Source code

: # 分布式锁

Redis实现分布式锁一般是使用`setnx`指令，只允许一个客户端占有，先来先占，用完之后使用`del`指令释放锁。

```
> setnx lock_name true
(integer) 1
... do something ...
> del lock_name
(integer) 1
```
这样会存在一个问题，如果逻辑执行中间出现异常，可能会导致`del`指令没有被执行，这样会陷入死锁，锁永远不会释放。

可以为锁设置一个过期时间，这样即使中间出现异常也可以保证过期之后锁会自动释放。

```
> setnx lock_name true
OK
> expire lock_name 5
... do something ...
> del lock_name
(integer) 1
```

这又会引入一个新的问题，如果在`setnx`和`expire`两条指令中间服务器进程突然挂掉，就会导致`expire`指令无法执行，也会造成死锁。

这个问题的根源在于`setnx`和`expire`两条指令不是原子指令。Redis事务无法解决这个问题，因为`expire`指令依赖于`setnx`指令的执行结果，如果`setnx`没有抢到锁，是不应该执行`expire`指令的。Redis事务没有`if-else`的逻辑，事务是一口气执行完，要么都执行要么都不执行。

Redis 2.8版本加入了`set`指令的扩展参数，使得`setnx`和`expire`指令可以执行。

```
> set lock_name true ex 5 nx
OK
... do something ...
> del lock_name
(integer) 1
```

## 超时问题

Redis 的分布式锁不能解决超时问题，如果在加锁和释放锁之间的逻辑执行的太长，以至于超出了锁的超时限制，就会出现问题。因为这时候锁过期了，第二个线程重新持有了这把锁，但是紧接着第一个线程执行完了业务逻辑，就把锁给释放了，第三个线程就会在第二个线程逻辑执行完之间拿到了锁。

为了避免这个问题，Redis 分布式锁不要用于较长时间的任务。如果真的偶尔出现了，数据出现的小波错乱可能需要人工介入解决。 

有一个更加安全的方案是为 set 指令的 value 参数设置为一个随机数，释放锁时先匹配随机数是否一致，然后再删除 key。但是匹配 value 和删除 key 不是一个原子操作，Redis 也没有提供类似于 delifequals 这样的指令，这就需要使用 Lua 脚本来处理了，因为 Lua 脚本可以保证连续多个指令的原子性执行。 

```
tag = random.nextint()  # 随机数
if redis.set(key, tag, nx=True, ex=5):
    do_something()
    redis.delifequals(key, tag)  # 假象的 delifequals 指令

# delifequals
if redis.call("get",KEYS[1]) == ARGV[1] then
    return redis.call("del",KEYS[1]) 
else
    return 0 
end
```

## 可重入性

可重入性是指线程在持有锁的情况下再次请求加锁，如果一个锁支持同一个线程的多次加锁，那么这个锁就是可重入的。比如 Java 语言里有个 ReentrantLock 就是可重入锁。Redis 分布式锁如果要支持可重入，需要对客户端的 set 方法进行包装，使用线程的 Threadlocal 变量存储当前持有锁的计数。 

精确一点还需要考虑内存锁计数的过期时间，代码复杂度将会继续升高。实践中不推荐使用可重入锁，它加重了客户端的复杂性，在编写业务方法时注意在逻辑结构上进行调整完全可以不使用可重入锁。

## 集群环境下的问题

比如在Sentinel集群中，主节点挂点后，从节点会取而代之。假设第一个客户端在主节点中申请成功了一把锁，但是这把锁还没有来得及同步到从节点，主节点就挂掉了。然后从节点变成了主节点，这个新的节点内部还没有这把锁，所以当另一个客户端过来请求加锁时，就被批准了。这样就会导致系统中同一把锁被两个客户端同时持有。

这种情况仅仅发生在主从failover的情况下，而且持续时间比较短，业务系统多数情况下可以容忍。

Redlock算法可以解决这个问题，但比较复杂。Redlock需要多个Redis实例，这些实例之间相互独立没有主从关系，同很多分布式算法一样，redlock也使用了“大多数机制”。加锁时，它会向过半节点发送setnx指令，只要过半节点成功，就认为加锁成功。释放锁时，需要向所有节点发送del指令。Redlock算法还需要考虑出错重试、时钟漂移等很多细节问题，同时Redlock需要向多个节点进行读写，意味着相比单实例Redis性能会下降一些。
:::
Look above for the line containing "## 集群环境下的问题"; reproduce it and every line after it through the end of the material, exactly, and nothing else.

Result:
## 集群环境下的问题

比如在Sentinel集群中，主节点挂点后，从节点会取而代之。假设第一个客户端在主节点中申请成功了一把锁，但是这把锁还没有来得及同步到从节点，主节点就挂掉了。然后从节点变成了主节点，这个新的节点内部还没有这把锁，所以当另一个客户端过来请求加锁时，就被批准了。这样就会导致系统中同一把锁被两个客户端同时持有。

这种情况仅仅发生在主从failover的情况下，而且持续时间比较短，业务系统多数情况下可以容忍。

Redlock算法可以解决这个问题，但比较复杂。Redlock需要多个Redis实例，这些实例之间相互独立没有主从关系，同很多分布式算法一样，redlock也使用了“大多数机制”。加锁时，它会向过半节点发送setnx指令，只要过半节点成功，就认为加锁成功。释放锁时，需要向所有节点发送del指令。Redlock算法还需要考虑出错重试、时钟漂移等很多细节问题，同时Redlock需要向多个节点进行读写，意味着相比单实例Redis性能会下降一些。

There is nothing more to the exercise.